(Items from a dataset)
>>>>>

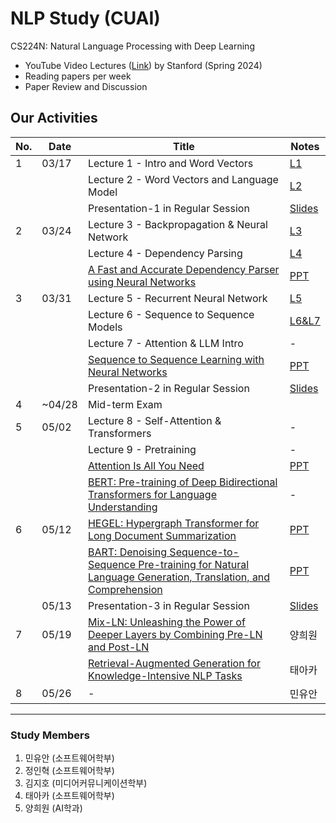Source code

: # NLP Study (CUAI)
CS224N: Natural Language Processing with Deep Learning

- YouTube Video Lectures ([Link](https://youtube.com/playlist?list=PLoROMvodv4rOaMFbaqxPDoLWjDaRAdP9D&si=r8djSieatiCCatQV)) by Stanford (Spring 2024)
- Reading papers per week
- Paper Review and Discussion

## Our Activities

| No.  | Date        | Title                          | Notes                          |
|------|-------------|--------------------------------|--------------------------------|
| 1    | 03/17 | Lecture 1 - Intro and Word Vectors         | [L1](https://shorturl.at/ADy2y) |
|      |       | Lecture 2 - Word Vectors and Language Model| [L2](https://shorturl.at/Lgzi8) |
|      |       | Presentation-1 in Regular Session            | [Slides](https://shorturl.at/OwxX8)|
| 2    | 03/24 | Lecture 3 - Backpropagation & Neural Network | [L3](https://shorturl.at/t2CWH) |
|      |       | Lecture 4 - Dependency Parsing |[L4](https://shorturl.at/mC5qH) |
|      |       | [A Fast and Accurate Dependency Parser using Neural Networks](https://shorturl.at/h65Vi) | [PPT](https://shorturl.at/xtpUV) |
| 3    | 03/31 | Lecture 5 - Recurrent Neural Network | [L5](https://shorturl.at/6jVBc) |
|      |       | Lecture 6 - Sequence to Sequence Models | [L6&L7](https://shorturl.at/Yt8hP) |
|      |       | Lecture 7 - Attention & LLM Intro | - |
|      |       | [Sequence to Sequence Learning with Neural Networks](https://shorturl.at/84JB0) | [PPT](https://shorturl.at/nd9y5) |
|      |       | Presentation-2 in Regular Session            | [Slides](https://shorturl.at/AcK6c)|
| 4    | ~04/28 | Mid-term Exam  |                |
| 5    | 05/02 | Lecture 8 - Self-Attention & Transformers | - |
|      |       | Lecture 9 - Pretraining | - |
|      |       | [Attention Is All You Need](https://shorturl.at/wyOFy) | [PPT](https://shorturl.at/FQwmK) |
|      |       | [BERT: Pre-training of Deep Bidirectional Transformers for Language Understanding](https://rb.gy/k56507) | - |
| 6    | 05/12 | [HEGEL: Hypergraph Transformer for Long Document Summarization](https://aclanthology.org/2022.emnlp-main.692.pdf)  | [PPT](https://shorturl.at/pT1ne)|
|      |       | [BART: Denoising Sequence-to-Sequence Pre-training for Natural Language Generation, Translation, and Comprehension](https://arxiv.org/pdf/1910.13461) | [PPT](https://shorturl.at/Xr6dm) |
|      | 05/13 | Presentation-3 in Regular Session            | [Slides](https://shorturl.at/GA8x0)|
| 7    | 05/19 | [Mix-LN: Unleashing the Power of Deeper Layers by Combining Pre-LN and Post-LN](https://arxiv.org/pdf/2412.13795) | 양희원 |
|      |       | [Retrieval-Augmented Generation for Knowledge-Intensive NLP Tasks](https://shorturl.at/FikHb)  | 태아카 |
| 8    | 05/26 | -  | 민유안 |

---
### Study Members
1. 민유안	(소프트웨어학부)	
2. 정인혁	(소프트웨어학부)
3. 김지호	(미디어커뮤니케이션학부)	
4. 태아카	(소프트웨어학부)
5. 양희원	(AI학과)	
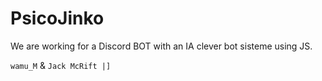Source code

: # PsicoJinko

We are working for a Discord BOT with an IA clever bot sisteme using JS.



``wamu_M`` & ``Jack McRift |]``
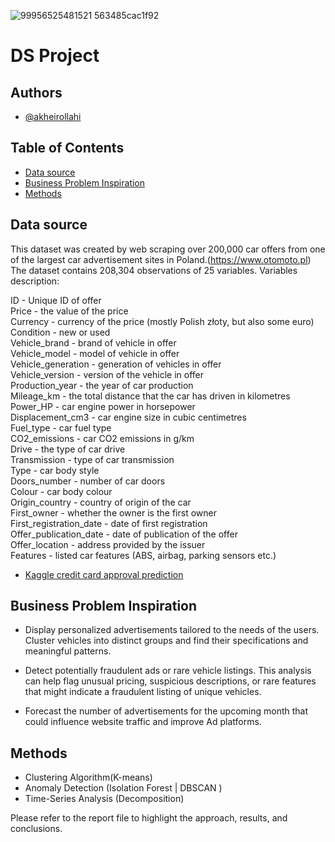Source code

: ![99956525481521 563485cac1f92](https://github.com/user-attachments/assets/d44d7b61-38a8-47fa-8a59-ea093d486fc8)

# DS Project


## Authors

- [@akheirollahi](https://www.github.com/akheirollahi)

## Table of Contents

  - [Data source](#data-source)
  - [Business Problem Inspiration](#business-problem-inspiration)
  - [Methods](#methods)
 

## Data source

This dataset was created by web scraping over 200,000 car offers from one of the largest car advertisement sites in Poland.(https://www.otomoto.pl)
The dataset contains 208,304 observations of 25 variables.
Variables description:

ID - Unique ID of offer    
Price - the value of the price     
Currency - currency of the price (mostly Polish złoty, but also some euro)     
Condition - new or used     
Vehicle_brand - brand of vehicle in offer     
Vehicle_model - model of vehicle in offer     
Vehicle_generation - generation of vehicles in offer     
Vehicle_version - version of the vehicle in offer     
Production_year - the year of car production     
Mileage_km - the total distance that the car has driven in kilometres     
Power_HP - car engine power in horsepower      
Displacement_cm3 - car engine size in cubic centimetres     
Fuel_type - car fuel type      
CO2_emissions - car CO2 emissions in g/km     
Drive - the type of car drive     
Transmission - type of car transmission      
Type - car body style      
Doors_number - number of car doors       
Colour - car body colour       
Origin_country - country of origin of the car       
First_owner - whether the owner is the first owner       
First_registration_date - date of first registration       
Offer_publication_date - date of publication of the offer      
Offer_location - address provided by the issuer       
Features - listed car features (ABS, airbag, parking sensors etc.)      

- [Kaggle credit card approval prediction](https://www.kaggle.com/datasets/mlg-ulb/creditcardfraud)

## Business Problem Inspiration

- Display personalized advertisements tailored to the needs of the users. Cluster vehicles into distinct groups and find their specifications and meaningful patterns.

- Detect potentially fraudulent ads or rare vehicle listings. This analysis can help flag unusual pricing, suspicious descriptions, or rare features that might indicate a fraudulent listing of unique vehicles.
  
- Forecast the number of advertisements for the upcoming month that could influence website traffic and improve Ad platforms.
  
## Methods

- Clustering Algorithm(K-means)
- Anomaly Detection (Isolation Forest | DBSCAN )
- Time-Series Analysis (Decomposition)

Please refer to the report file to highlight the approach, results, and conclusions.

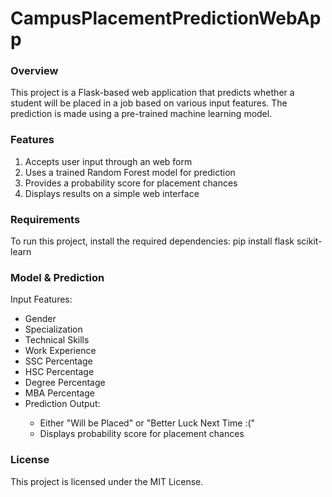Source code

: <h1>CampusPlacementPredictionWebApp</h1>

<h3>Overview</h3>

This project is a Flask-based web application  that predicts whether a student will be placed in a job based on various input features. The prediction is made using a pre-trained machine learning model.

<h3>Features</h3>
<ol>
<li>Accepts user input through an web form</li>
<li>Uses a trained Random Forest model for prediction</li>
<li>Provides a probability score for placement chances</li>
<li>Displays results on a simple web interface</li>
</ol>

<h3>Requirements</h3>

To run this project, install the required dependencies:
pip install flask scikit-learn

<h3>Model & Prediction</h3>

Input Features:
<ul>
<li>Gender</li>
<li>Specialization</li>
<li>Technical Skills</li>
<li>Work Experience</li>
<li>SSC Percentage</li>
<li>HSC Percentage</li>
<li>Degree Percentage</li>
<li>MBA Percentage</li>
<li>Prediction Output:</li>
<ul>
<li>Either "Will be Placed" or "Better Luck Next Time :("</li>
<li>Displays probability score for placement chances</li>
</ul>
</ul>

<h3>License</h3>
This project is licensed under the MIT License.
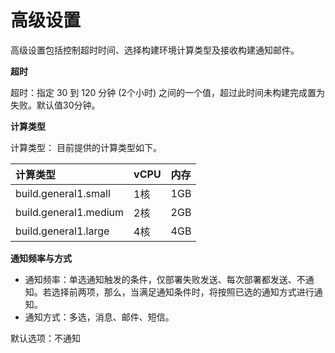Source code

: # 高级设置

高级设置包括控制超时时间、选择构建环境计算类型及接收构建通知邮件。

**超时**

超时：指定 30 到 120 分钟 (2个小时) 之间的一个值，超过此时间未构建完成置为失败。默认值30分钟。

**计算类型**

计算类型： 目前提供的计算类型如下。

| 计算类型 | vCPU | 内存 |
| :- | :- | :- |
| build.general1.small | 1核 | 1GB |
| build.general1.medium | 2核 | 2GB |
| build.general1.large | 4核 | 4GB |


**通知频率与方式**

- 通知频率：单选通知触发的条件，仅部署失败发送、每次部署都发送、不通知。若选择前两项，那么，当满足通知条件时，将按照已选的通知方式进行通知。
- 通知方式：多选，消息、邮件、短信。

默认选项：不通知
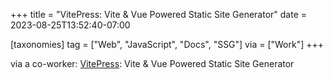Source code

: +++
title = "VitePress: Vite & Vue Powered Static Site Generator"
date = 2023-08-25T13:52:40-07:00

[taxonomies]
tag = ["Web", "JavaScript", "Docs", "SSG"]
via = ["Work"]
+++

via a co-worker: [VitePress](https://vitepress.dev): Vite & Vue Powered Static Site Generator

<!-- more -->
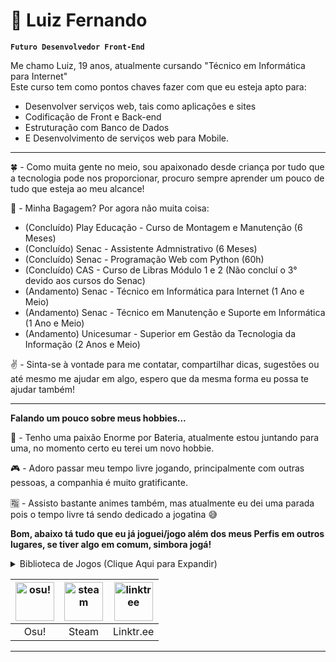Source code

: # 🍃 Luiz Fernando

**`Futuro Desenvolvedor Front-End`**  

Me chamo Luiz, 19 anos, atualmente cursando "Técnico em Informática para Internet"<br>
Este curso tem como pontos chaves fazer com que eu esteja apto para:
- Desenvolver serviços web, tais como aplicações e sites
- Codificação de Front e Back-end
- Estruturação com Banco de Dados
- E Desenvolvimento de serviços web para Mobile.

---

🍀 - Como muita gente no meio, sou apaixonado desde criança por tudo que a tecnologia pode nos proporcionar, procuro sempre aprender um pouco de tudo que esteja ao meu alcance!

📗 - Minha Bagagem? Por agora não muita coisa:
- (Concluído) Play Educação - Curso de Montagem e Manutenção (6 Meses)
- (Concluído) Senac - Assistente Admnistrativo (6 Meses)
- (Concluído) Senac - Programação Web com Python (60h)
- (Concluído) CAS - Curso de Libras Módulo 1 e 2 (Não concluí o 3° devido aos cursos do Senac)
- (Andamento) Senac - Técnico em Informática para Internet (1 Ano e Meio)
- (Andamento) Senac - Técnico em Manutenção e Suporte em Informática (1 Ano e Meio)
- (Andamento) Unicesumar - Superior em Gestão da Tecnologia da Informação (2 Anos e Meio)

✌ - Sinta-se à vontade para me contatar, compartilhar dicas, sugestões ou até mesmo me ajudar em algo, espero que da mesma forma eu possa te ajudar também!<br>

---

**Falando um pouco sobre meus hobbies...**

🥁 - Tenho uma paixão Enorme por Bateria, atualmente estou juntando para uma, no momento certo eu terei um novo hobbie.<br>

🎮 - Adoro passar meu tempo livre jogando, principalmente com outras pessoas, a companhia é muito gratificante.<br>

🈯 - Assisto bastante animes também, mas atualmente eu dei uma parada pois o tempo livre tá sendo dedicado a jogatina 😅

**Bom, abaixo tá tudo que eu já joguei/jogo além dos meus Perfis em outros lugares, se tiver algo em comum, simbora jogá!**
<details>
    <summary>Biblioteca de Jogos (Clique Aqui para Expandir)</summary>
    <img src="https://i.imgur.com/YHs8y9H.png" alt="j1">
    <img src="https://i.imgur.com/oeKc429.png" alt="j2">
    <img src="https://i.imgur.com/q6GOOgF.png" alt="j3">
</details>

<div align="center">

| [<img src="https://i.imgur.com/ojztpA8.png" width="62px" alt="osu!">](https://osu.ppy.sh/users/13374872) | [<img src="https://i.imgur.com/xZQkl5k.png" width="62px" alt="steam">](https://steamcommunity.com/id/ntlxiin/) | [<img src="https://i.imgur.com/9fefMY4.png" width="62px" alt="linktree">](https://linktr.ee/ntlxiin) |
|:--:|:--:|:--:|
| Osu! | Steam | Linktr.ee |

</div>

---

<<<<<

### What the task requires
Return the number of lines in the records holding the string "Luiz", without any other words.

### Result of this task
2